To make their classification algorithm more aware of article’s topics when assigning maintenance templates, the researcher modify their previous approach by populating their “positive” and “negative” training sets by revision pairs from the same articles: The version where a (human) Wikipedian had inserted a maintenance tag first, and the later revisions of the same article when the tag is removed (assuming that the corresponding flaw has indeed been eliminated at that time). To evaluate the success of this approach, the authors introduce the notion of a “category frequency vector” assigned to a set of articles (counting, for each category on Wikipedia, how many articles from this category are contained in the set). The cosine of the vectors of two article sets measures how similar their topics are. They find that “topics of articles in the positive training sets are highly similar to the topics of the corresponding reliable negative articles while they show little similarity to the articles in the random set. This implies that the systematic bias introduced by the topical restriction has largely been eradicated by our approach.” Sadly, this evaluation method does not seem to have yielded direct information about which quality flaws are prevalent in which topic areas.
Apart from their own software, the researchers used the WikiHadoop software to analyze the entire revision history of the English Wikipedia, and the machine learning tool Weka to classify article text.
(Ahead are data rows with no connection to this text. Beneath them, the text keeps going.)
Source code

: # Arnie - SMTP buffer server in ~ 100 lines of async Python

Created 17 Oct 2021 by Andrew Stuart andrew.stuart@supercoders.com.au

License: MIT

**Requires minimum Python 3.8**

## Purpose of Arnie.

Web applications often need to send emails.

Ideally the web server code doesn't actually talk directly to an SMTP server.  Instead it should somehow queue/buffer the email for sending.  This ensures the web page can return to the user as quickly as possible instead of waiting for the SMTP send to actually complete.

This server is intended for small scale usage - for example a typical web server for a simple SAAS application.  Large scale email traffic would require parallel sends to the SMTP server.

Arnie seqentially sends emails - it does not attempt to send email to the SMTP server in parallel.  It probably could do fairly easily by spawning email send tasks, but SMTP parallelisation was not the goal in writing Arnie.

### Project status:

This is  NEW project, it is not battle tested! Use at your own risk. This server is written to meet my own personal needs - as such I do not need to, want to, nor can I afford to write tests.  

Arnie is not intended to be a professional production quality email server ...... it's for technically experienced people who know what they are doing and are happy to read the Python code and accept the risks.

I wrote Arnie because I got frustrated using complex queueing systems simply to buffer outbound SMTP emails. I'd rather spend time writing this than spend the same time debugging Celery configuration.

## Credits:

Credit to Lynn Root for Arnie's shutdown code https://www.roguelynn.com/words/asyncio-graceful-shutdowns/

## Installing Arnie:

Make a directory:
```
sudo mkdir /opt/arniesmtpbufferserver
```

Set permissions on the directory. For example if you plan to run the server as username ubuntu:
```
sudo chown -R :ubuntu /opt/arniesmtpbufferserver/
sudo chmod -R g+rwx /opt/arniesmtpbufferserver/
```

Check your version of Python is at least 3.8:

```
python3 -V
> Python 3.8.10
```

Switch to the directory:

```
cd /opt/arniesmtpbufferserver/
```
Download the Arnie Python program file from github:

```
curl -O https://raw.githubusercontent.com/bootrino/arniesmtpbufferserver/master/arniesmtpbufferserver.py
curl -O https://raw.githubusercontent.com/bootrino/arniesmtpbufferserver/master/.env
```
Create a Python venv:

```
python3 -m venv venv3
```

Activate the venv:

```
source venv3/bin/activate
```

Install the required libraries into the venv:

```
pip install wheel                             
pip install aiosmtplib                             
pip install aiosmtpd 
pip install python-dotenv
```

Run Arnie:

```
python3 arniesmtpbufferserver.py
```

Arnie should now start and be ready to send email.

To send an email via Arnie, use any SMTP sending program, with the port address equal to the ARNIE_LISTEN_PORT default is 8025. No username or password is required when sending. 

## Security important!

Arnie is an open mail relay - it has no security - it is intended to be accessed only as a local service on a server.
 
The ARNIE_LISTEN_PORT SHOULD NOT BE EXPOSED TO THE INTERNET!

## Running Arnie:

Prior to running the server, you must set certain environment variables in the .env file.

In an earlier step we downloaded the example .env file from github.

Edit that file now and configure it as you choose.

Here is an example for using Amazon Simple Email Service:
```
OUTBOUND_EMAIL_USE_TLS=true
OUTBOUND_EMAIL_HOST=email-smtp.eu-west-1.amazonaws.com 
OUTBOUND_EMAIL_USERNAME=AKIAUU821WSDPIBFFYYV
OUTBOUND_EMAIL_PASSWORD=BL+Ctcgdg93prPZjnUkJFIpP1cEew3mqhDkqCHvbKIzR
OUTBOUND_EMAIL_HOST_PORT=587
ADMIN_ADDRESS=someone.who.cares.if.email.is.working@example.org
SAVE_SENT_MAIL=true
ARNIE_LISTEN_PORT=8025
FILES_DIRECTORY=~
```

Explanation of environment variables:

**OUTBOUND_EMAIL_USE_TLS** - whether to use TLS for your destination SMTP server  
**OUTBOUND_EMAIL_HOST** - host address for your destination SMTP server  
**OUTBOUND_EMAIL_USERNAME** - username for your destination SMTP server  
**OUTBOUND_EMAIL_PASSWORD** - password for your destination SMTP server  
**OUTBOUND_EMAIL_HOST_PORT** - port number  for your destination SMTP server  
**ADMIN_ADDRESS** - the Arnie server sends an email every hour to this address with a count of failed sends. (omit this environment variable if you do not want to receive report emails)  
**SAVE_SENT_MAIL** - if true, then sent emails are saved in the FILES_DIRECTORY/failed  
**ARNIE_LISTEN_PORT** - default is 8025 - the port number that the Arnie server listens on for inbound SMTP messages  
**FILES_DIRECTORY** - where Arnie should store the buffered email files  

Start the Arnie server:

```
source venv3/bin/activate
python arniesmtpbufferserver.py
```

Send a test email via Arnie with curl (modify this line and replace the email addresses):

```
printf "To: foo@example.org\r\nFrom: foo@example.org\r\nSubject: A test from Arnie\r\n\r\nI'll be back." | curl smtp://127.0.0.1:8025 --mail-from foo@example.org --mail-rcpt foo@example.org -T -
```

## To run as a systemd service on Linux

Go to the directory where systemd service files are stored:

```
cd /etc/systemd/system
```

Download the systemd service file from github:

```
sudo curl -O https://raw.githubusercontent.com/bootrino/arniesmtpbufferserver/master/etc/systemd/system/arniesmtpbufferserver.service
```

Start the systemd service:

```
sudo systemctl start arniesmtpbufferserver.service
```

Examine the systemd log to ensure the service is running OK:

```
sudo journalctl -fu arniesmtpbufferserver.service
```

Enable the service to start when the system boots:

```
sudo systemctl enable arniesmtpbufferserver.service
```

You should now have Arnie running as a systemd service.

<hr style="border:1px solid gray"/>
  • High quality articles show benefit of WikiProjects, but low quality articles may be monitored too tightly: A bachelor’s thesis in economics,[5] submitted last year to the University of Victoria, compares design principles of common-pool resource (CPR) institutions – developed among others by the late Nobel prize winner Elinor Ostrom – to Wikipedia, with particular attention to WikiProjects. Based on a sample of 120 articles and their talk pages, the paper investigates the statistical relationship of several variables, such as quality ratings (by Wikipedians), average pageviews, number of watchers, the amount of edits and reverts both by registered and anonymous users, and the number of Wikiprojects that regard the article as within their remit (per the templates on the talk page). As the main result, the author reports “that Wikiprojects play a significant role in high quality articles. This may be due to Wikiprojects ability to facilitate the creation of stylistic guidelines. By doing so, they clarify what constitutes desirable editing activity thereby decreasing the costs of reaching consensus and excluding members that do not conform to their guidelines.” He also indicates that WikiProjects “play an important role in impeding reductions in quality caused by anonymous contributors. However, the allocation of too much effort to monitoring and exclusion activity in lower quality pages may decrease the potential benefits provided by anonymous users editing activity. The results show a negative impact of registered user deletions on an articles quality which suggests this may be the case.”
  • Wikipedia as “social machine”: A paper[6] presented at last month’s WWW conference examines the development of Wikipedia as a “social machine”, interpreting the relation between entities such as Nupedia, the Wikimedia Foundation, Jimmy Wales, Wikipedia article editors or developers in terms of actor–network theory. This serves as an example to illustrate a new model proposed by the authors, called “HTP” (for Heterogeneous networks, Translation, Phases).
  • Arabic corpus from Wikisource: Three researchers from Constantine, Algeria and Valencia, Spain describe a method for “Building Arabic Corpora from Wikisource”[7] for the purpose of plagiarism detection. Discarding religious texts, poetry, legal texts and dictionaries, arriving at a corpus of 1008 documents by 114 authors. They remark that “Wikisource is the only resource that clearly provides Arabic content (with the [criterion that documents are book-like, having only one defined author]) without copyright.”
  • Automatic recommendation of news sources:: A paper titled “Multi-step Classification Approaches to Cumulative Citation Recommendation”[8] promises a method to recommend suitable news sources to Wikipedia editors.
  • A semi-automated categorization system for Wikipedia articles: A technical report from the School of Engineering and Applied Sciences at University of Pennsylvania, [9] details a semi-automated categorization system that would let Wikipedia editors choose missing category links for articles, based on the current categorization of neighboring articles. The authors discuss the system implementation and an evaluation based on a sample of 100 articles. They conclude that the algorithm can work well only with articles that have received at least a categorization in 4 different classes.
  • Semantic similarity from the Wiki game: A poster presented at the 2013 edition of the World Wide Web conference (WWW’13) describes how relatedness can be computed from data of the Wiki game, a race game in which a reader, starting from a given entry, must reach a target entry in the least number of clicks (original rules here, xkcd comic).[10]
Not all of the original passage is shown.